Aim of the exercise
Find the lines in the records below that contain "esse", and report each of them.

▽

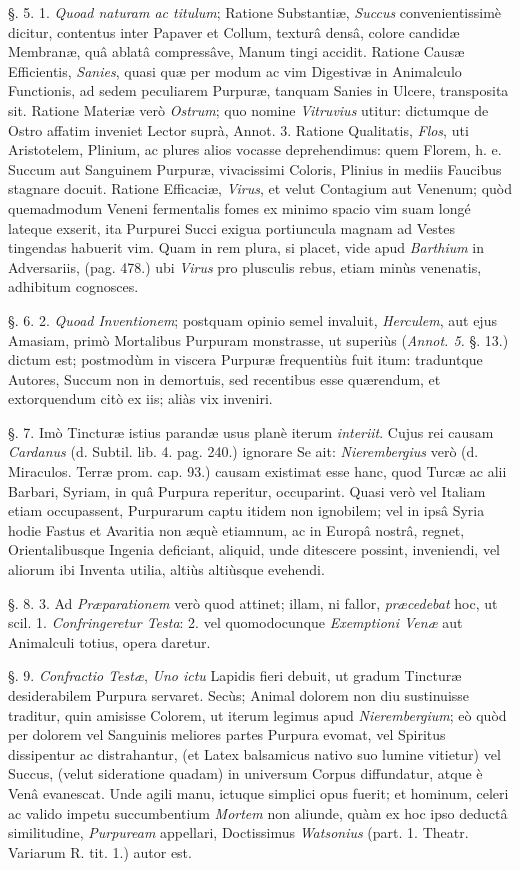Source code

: \documentclass[a4paper, 11pt, oneside, polutonikogreek, german]{article}
\begin{document}
§. 5. 1. \emph{Quoad naturam ac titulum}; Ratione Substantiæ, \emph{Succus} convenientissimè dicitur, contentus inter Papaver et Collum, texturâ densâ, colore candidæ Membranæ, quâ ablatâ compressâve, Manum tingi accidit. Ratione Causæ Efficientis, \emph{Sanies}, quasi quæ per modum ac vim Digestivæ in Animalculo Functionis, ad sedem peculiarem Purpuræ, tanquam Sanies in Ulcere, transposita sit. Ratione Materiæ verò \emph{Ostrum}; quo nomine \emph{Vitruvius} utitur: dictumque de Ostro affatim inveniet Lector suprà, Annot. 3. Ratione Qualitatis, \emph{Flos}, uti Aristotelem, Plinium, ac plures alios vocasse deprehendimus: quem Florem, h. e. Succum aut Sanguinem Purpuræ, vivacissimi Coloris, Plinius in mediis Faucibus stagnare docuit. Ratione Efficaciæ, \emph{Virus}, et velut Contagium aut Venenum; quòd quemadmodum Veneni fermentalis fomes ex minimo spacio vim suam longé lateque exserit, ita Purpurei Succi exigua portiuncula magnam ad Vestes tingendas habuerit vim. Quam in rem plura, si placet, vide apud \emph{Barthium} in Adversariis, (pag. 478.) ubi \emph{Virus} pro plusculis rebus, etiam minùs venenatis, adhibitum cognosces.

§. 6. 2. \emph{Quoad Inventionem}; postquam opinio semel invaluit, \emph{Herculem}, aut ejus Amasiam, primò Mortalibus Purpuram monstrasse, ut superiùs (\emph{Annot. 5.} §. 13.) dictum est; postmodùm in viscera Purpuræ frequentiùs fuit itum: traduntque Autores, Succum non in demortuis, sed recentibus esse quærendum, et extorquendum citò ex iis; aliàs vix inveniri.

§. 7. Imò Tincturæ istius parandæ usus planè iterum \emph{interiit}. Cujus rei causam \emph{Cardanus} (d. Subtil. lib. 4. pag. 240.) ignorare Se ait: \emph{Nierembergius} verò (d. Miraculos. Terræ prom. cap. 93.) causam existimat esse hanc, quod Turcæ ac alii Barbari, Syriam, in quâ Purpura reperitur, occuparint. Quasi verò vel Italiam etiam occupassent, Purpurarum captu itidem non ignobilem; vel in ipsâ Syria hodie Fastus et Avaritia non æquè etiamnum, ac in Europâ nostrâ, regnet, Orientalibusque Ingenia deficiant, aliquid, unde ditescere possint, inveniendi, vel aliorum ibi Inventa utilia, altiùs altiùsque evehendi.

§. 8. 3. Ad \emph{Præparationem} verò quod attinet; illam, ni fallor, \emph{præcedebat} hoc, ut scil. 1. \emph{Confringeretur Testa}: 2. vel quomodocunque \emph{Exemptioni Venæ} aut Animalculi totius, opera daretur.

§. 9. \emph{Confractio Testæ}, \emph{Uno ictu} Lapidis fieri debuit, ut gradum Tincturæ desiderabilem Purpura servaret. Secùs; Animal dolorem non diu sustinuisse traditur, quin amisisse Colorem, ut iterum legimus apud \emph{Nierembergium}; eò quòd per dolorem vel Sanguinis meliores partes Purpura evomat, vel Spiritus dissipentur ac distrahantur, (et Latex balsamicus nativo suo lumine vitietur) vel Succus, (velut sideratione quadam) in universum Corpus diffundatur, atque è Venâ evanescat. Unde agili manu, ictuque simplici opus fuerit; et hominum, celeri ac valido impetu succumbentium \emph{Mortem} non aliunde, quàm ex hoc ipso deductâ similitudine, \emph{Purpuream} appellari, Doctissimus \emph{Watsonius} (part. 1. Theatr. Variarum R. tit. 1.) autor est.
\end{document}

△

Answer area
§. 6. 2. \emph{Quoad Inventionem}; postquam opinio semel invaluit, \emph{Herculem}, aut ejus Amasiam, primò Mortalibus Purpuram monstrasse, ut superiùs (\emph{Annot. 5.} §. 13.) dictum est; postmodùm in viscera Purpuræ frequentiùs fuit itum: traduntque Autores, Succum non in demortuis, sed recentibus esse quærendum, et extorquendum citò ex iis; aliàs vix inveniri.
§. 7. Imò Tincturæ istius parandæ usus planè iterum \emph{interiit}. Cujus rei causam \emph{Cardanus} (d. Subtil. lib. 4. pag. 240.) ignorare Se ait: \emph{Nierembergius} verò (d. Miraculos. Terræ prom. cap. 93.) causam existimat esse hanc, quod Turcæ ac alii Barbari, Syriam, in quâ Purpura reperitur, occuparint. Quasi verò vel Italiam etiam occupassent, Purpurarum captu itidem non ignobilem; vel in ipsâ Syria hodie Fastus et Avaritia non æquè etiamnum, ac in Europâ nostrâ, regnet, Orientalibusque Ingenia deficiant, aliquid, unde ditescere possint, inveniendi, vel aliorum ibi Inventa utilia, altiùs altiùsque evehendi.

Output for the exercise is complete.